The Briscoe bandwagon is rolling with gusto, although it is less of a wagon and more like Bart’s lounge room, and less like rolling and more like rocking. Bam! I didn’t even plan that sentence. I just come up with this stuff. Did some awesomely fun gang vocals on Sunday, and whoever wasn’t at the mic was engaged in a game of tag team scrabble. Playing “pixies” over a triple word score for 54 points still wasn’t enough to win it for me, but something about board games makes me gleefully happy. I think it is to do with my sibling-less childhood and the fact I never had anyone to play them with. Insert pity. Yes, I am that pathetic.
Anyway, it is great being in someone else’s band and not having any pressure to really do anything but turn up and play your bit.

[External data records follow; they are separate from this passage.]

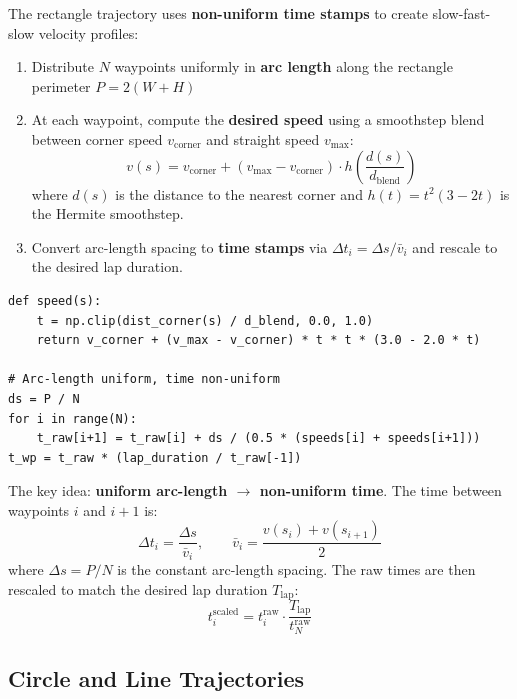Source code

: \documentclass[11pt,a4paper]{article}
\begin{document}
The rectangle trajectory uses \textbf{non-uniform time stamps} to create slow-fast-slow velocity profiles:

\begin{enumerate}[leftmargin=2em]
    \item Distribute $N$ waypoints uniformly in \textbf{arc length} along the rectangle perimeter $P = 2(W + H)$
    \item At each waypoint, compute the \textbf{desired speed} using a smoothstep blend between corner speed $v_{\mathrm{corner}}$ and straight speed $v_{\mathrm{max}}$:
    \begin{equation}
        v(s) = v_{\mathrm{corner}} + (v_{\mathrm{max}} - v_{\mathrm{corner}}) \cdot h\!\left(\frac{d(s)}{d_{\mathrm{blend}}}\right)
    \end{equation}
    where $d(s)$ is the distance to the nearest corner and $h(t) = t^2(3 - 2t)$ is the Hermite smoothstep.
    \item Convert arc-length spacing to \textbf{time stamps} via $\Delta t_i = \Delta s / \bar{v}_i$ and rescale to the desired lap duration.
\end{enumerate}

\begin{lstlisting}[caption={Velocity profiling for rectangle corners --- \texttt{rl/trajectory.py}}]
def speed(s):
    t = np.clip(dist_corner(s) / d_blend, 0.0, 1.0)
    return v_corner + (v_max - v_corner) * t * t * (3.0 - 2.0 * t)

# Arc-length uniform, time non-uniform
ds = P / N
for i in range(N):
    t_raw[i+1] = t_raw[i] + ds / (0.5 * (speeds[i] + speeds[i+1]))
t_wp = t_raw * (lap_duration / t_raw[-1])
\end{lstlisting}

\begin{codemath}
The key idea: \textbf{uniform arc-length $\to$ non-uniform time}. The time between waypoints $i$ and $i+1$ is:
\[
    \Delta t_i = \frac{\Delta s}{\bar{v}_i}, \qquad \bar{v}_i = \frac{v(s_i) + v(s_{i+1})}{2}
\]
where $\Delta s = P/N$ is the constant arc-length spacing. The raw times are then rescaled to match the desired lap duration $T_{\mathrm{lap}}$:
\[
    t_i^{\mathrm{scaled}} = t_i^{\mathrm{raw}} \cdot \frac{T_{\mathrm{lap}}}{t_N^{\mathrm{raw}}}
\]
\end{codemath}

\subsection{Circle and Line Trajectories}
\end{document}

I’m reading Musicophilia by Oliver Sacks just now, and it is fascinating. The kind of fascination I experience when I’m trying to eat dinner and watch a David Attenborough documentary at the same time – it just ends up being a fork hovering in the air with my mouth partially opened, eyes glued to the mating dance of the Birds of Paradise. That’s what this book is like. Thinking about the weirdness of the brain makes my brain fry. I mentioned earlier my intrigue at the juxtaposition of a perfect melodic singer having seemingly little sense of natural rhythm. Apparently it is not so uncommon. Another thing that tickled my fancy was the creation of music from silence – to write, I often have to spend a long period of time untouched by sound. It’s as if it gives the music a chance to crawl in. I thought that was pretty weird, since surely sitting at an actual instrument or at least humming a tune would be the most sensible way to birth a song, but it turns out I’m not too much of a freak after all. Which is not to say that I don’t occasionally pick up a guitar and noodle out the start of something. Because I did yesterday. It was very exciting.

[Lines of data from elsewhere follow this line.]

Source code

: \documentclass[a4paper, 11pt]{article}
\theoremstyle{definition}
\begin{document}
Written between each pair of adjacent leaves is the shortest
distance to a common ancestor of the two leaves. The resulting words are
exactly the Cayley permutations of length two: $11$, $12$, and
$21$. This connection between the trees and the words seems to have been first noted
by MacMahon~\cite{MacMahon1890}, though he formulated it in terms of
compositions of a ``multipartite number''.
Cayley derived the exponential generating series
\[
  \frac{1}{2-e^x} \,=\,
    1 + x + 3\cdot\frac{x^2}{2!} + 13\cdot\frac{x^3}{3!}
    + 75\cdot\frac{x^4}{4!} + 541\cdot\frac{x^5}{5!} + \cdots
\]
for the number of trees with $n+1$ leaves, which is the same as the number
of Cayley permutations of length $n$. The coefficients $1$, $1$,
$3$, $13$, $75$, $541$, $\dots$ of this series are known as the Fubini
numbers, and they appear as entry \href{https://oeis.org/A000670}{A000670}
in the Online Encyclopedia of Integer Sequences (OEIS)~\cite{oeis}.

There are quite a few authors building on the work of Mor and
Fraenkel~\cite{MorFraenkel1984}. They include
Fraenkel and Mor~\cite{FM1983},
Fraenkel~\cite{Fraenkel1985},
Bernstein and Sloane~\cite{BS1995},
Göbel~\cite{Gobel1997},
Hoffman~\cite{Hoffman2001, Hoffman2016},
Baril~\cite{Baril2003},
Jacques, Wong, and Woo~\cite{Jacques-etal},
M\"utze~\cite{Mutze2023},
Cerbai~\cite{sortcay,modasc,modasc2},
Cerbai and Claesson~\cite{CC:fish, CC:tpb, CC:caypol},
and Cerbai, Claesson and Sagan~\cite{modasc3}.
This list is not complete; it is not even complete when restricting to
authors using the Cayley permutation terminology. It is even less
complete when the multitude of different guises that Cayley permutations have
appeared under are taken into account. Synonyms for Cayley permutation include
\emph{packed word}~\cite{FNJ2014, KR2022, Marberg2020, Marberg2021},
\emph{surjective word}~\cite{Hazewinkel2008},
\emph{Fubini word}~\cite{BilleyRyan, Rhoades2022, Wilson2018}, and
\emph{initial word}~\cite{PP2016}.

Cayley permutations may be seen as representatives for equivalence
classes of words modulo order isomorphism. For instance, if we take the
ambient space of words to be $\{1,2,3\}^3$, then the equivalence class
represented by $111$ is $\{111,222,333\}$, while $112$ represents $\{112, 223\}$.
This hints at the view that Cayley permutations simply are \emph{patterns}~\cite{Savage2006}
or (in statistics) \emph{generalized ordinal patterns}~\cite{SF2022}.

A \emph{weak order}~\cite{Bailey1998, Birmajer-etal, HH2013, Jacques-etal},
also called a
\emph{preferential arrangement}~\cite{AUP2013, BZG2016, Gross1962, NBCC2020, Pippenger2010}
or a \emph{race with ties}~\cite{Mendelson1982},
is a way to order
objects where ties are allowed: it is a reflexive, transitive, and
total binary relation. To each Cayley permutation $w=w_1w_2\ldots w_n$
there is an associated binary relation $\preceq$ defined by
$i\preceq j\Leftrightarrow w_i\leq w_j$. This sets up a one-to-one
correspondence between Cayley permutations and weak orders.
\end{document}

There’s a free seminar on climate change supposed to be happening on campus here at lunch time, so I’m going to go sit in on it and take some notes. Of course, that’s providing that any of our students show up to it. Which they probably won’t.
Tomorrow is Blood Bank day. It’s a bit annoying actually because we’re going out to see The Fall tonight and it means I won’t be able to drink anything. All for the greater good. If you’re a B+ in need, then boy do I have a Christmas gift for you.

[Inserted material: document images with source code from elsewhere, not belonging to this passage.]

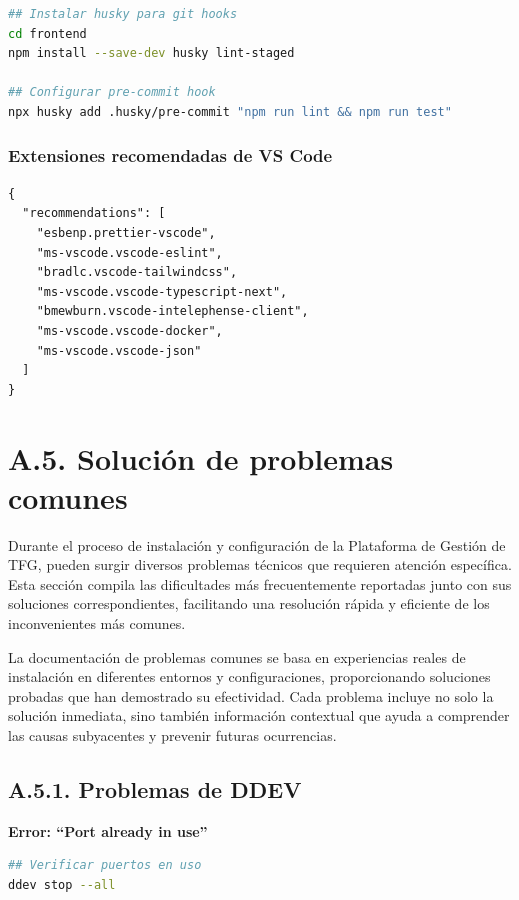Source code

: \documentclass[12pt,a4paper,oneside]{report}
\begin{document}
{\begin{lstlisting}[language=bash]
## Instalar husky para git hooks
cd frontend
npm install --save-dev husky lint-staged

## Configurar pre-commit hook
npx husky add .husky/pre-commit "npm run lint && npm run test"
\end{lstlisting}

\subsubsection{Extensiones recomendadas de VS
Code}\label{extensiones-recomendadas-de-vs-code}

\begin{lstlisting}
{
  "recommendations": [
    "esbenp.prettier-vscode",
    "ms-vscode.vscode-eslint",
    "bradlc.vscode-tailwindcss",
    "ms-vscode.vscode-typescript-next",
    "bmewburn.vscode-intelephense-client",
    "ms-vscode.vscode-docker",
    "ms-vscode.vscode-json"
  ]
}
\end{lstlisting}

\section{A.5. Solución de problemas
comunes}\label{a.5.-soluciuxf3n-de-problemas-comunes}

Durante el proceso de instalación y configuración de la Plataforma de
Gestión de TFG, pueden surgir diversos problemas técnicos que requieren
atención específica. Esta sección compila las dificultades más
frecuentemente reportadas junto con sus soluciones correspondientes,
facilitando una resolución rápida y eficiente de los inconvenientes más
comunes.

La documentación de problemas comunes se basa en experiencias reales de
instalación en diferentes entornos y configuraciones, proporcionando
soluciones probadas que han demostrado su efectividad. Cada problema
incluye no solo la solución inmediata, sino también información
contextual que ayuda a comprender las causas subyacentes y prevenir
futuras ocurrencias.

\subsection{A.5.1. Problemas de DDEV}\label{a.5.1.-problemas-de-ddev}

\textbf{Error: ``Port already in use''}

\begin{lstlisting}[language=bash]
## Verificar puertos en uso
ddev stop --all


\end{lstlisting}}
\end{document}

It feels different, being off on a weekday. I don't have the overwhelming desire to stab anyone, I can't feel the horrible sensation of my soul leaking out, I don't even need to discretely flee into the bathroom and sob! It's awesome!
Needless to say I have not achieved much today, although I did watch Yo Gabba Gabba and see Wayne Coyne wearing 2 hats at the same time. I have done some noodling on the guitar, but sadly my crowning achievement there was discovering that "I'm Never As Tired As When I'm Waking Up" by LCD Soundsystem has the same chorus chords as "Live In Sunshine" by The Rapture. I wonder if James has ever noticed this.
Choir was enjoyable yesterday as we got to sing inside the church rather than in the little hall off the side of it. The resonance seemingly made the group a bit nervous. We got used to it. I am coming to realise what a funny thing rhythm is, and how not everybody naturally has it (even people who can sing beautifully). Being inside a church again was an experience in itself. I wonder if Cadbury is aware that Advent had this purple business sorted out long before they copywrited it.
In short: I'm not making any progress, but at least I'm a little less insane.